Be In Your Parade (With or Without Camels, Your Choice)

I love this thought so much. I love this writer too.

Until a few years ago, I’d never really watched a parade, but one Thanksgiving, as I was spending time with a wonderful mentor and mother figure, we got comfy on her couch and sighed happily as the floats edged their way across the screen. The costumes were over the top, gaudy, and covered in sequins, exactly what I’ll wear one day if I’m ever in a parade. There were choreographed dances with batons and ribbons, and marching bands flown in from around the country. Happiness and exuberance fell like snowflakes, coating the whole thing in rosy hope.

This, my friends, is what the single life is meant to be. Was the whole purpose of that parade to get from Point A to point B as quickly as possible? Absolutely not. The purpose of that parade was to play music at deafening levels, to pass out fifteen tons of candy, and to prove that middle-aged dancers can still do the splits on moving floors.

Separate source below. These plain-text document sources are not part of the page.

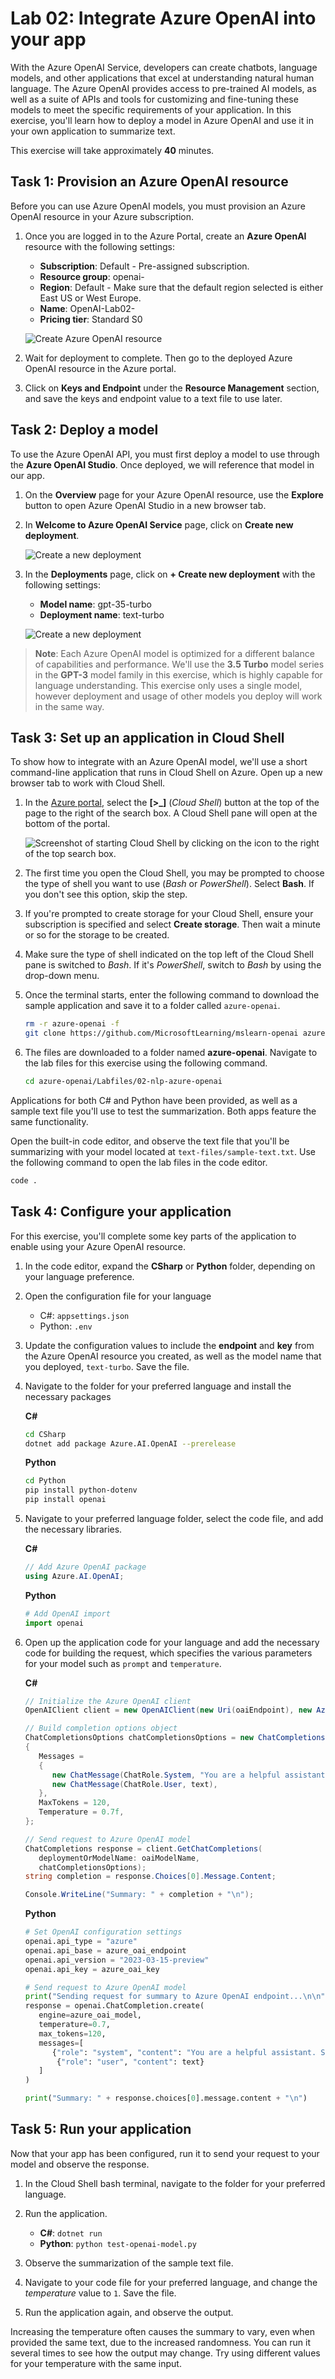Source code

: # Lab 02: Integrate Azure OpenAI into your app

With the Azure OpenAI Service, developers can create chatbots, language models, and other applications that excel at understanding natural human language. The Azure OpenAI provides access to pre-trained AI models, as well as a suite of APIs and tools for customizing and fine-tuning these models to meet the specific requirements of your application. In this exercise, you'll learn how to deploy a model in Azure OpenAI and use it in your own application to summarize text.

This exercise will take approximately **40** minutes.

## Task 1: Provision an Azure OpenAI resource

Before you can use Azure OpenAI models, you must provision an Azure OpenAI resource in your Azure subscription.

1. Once you are logged in to the Azure Portal, create an **Azure OpenAI** resource with the following settings:
    - **Subscription**: Default - Pre-assigned subscription.
    - **Resource group**: openai-<inject key="Deployment-id" enableCopy="false"></inject>
    - **Region**: Default - Make sure that the default region selected is either East US or West Europe. 
    - **Name**: OpenAI-Lab02-<inject key="Deployment-id" enableCopy="false"></inject>
    - **Pricing tier**: Standard S0
  
   ![](../media/openai-lab01_01.png "Create Azure OpenAI resource")

2. Wait for deployment to complete. Then go to the deployed Azure OpenAI resource in the Azure portal.
3. Click on **Keys and Endpoint** under the **Resource Management** section, and save the keys and endpoint value to a text file to use later.

## Task 2: Deploy a model

To use the Azure OpenAI API, you must first deploy a model to use through the **Azure OpenAI Studio**. Once deployed, we will reference that model in our app.

1. On the **Overview** page for your Azure OpenAI resource, use the **Explore** button to open Azure OpenAI Studio in a new browser tab.
2. In **Welcome to Azure OpenAI Service** page, click on **Create new deployment**.

   ![](../media/openai-lab01_t2_s2.png "Create a new deployment")

3. In the **Deployments** page, click on **+ Create new deployment** with the following settings:
    - **Model name**: gpt-35-turbo
    - **Deployment name**: text-turbo
  
   ![](../media/openai-lab01_t2_s3.png "Create a new deployment")

> **Note**: Each Azure OpenAI model is optimized for a different balance of capabilities and performance. We'll use the **3.5 Turbo** model series in the **GPT-3** model family in this exercise, which is highly capable for language understanding. This exercise only uses a single model, however deployment and usage of other models you deploy will work in the same way.

## Task 3: Set up an application in Cloud Shell

To show how to integrate with an Azure OpenAI model, we'll use a short command-line application that runs in Cloud Shell on Azure. Open up a new browser tab to work with Cloud Shell.

1. In the [Azure portal](https://portal.azure.com?azure-portal=true), select the **[>_]** (*Cloud Shell*) button at the top of the page to the right of the search box. A Cloud Shell pane will open at the bottom of the portal.

    ![Screenshot of starting Cloud Shell by clicking on the icon to the right of the top search box.](../media/cloudshell-launch-portal.png#lightbox)

2. The first time you open the Cloud Shell, you may be prompted to choose the type of shell you want to use (*Bash* or *PowerShell*). Select **Bash**. If you don't see this option, skip the step.  

3. If you're prompted to create storage for your Cloud Shell, ensure your subscription is specified and select **Create storage**. Then wait a minute or so for the storage to be created.

4. Make sure the type of shell indicated on the top left of the Cloud Shell pane is switched to *Bash*. If it's *PowerShell*, switch to *Bash* by using the drop-down menu.

5. Once the terminal starts, enter the following command to download the sample application and save it to a folder called `azure-openai`.

    ```bash
   rm -r azure-openai -f
   git clone https://github.com/MicrosoftLearning/mslearn-openai azure-openai
    ```
  
6. The files are downloaded to a folder named **azure-openai**. Navigate to the lab files for this exercise using the following command.

    ```bash
   cd azure-openai/Labfiles/02-nlp-azure-openai
    ```

Applications for both C# and Python have been provided, as well as a sample text file you'll use to test the summarization. Both apps feature the same functionality.

Open the built-in code editor, and observe the text file that you'll be summarizing with your model located at `text-files/sample-text.txt`. Use the following command to open the lab files in the code editor.

```bash
code .
```

## Task 4: Configure your application

For this exercise, you'll complete some key parts of the application to enable using your Azure OpenAI resource.

1. In the code editor, expand the **CSharp** or **Python** folder, depending on your language preference.

2. Open the configuration file for your language

    - C#: `appsettings.json`
    - Python: `.env`
    
3. Update the configuration values to include the **endpoint** and **key** from the Azure OpenAI resource you created, as well as the model name that you deployed, `text-turbo`. Save the file.

4. Navigate to the folder for your preferred language and install the necessary packages

    **C#**

    ```bash
   cd CSharp
   dotnet add package Azure.AI.OpenAI --prerelease
    ```

    **Python**

    ```bash
   cd Python
   pip install python-dotenv
   pip install openai
    ```

5. Navigate to your preferred language folder, select the code file, and add the necessary libraries.

    **C#**

    ```csharp
   // Add Azure OpenAI package
   using Azure.AI.OpenAI;
    ```

    **Python**

    ```python
   # Add OpenAI import
   import openai
    ```

5. Open up the application code for your language and add the necessary code for building the request, which specifies the various parameters for your model such as `prompt` and `temperature`.

    **C#**

    ```csharp
   // Initialize the Azure OpenAI client
   OpenAIClient client = new OpenAIClient(new Uri(oaiEndpoint), new AzureKeyCredential(oaiKey));

   // Build completion options object
   ChatCompletionsOptions chatCompletionsOptions = new ChatCompletionsOptions()
   {
       Messages =
       {
          new ChatMessage(ChatRole.System, "You are a helpful assistant. Summarize the following text in 60 words or less."),
          new ChatMessage(ChatRole.User, text),
       },
       MaxTokens = 120,
       Temperature = 0.7f,
   };

   // Send request to Azure OpenAI model
   ChatCompletions response = client.GetChatCompletions(
       deploymentOrModelName: oaiModelName, 
       chatCompletionsOptions);
   string completion = response.Choices[0].Message.Content;

   Console.WriteLine("Summary: " + completion + "\n");
    ```

    **Python**

    ```python
   # Set OpenAI configuration settings
   openai.api_type = "azure"
   openai.api_base = azure_oai_endpoint
   openai.api_version = "2023-03-15-preview"
   openai.api_key = azure_oai_key

   # Send request to Azure OpenAI model
   print("Sending request for summary to Azure OpenAI endpoint...\n\n")
   response = openai.ChatCompletion.create(
       engine=azure_oai_model,
       temperature=0.7,
       max_tokens=120,
       messages=[
          {"role": "system", "content": "You are a helpful assistant. Summarize the following text in 60 words or less."},
           {"role": "user", "content": text}
       ]
   )

   print("Summary: " + response.choices[0].message.content + "\n")
    ```

## Task 5: Run your application

Now that your app has been configured, run it to send your request to your model and observe the response.

1. In the Cloud Shell bash terminal, navigate to the folder for your preferred language.
1. Run the application.

    - **C#**: `dotnet run`
    - **Python**: `python test-openai-model.py`

1. Observe the summarization of the sample text file.
1. Navigate to your code file for your preferred language, and change the *temperature* value to `1`. Save the file.
1. Run the application again, and observe the output.

Increasing the temperature often causes the summary to vary, even when provided the same text, due to the increased randomness. You can run it several times to see how the output may change. Try using different values for your temperature with the same input.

How boring it would be if everyone left their glitter and tutus home and ran from First Street all the way to the corner of Market and Main. People do that—it’s called a race. And your success is only measured by how fast you make it to the finish line. Those who don’t finish are either gravely injured or worthy of our deepest pity.

We have to stop treating the single life like it’s a race to the altar. I’m ready for my parade. I’m ready to trade in my sneakers for a tiara and a sash as I do a princess wave from atop a float. I’m tired of racing toward an invisible finish line that keeps moving farther away the closer I get. I’m tired of staring enviously at the girls who are passing me (and all the while pushing aside my thoughts of tripping them). I’m tired of placing all my hopes and dreams on crossing a finish line that may never come.

I want to enjoy the journey. I want to take pride in the parade that is my life. –Party of One, Joy Beth Smith, p. 26-27

Stop the race. Enjoy your parade.

Even Charlie Brown is happy in a parade.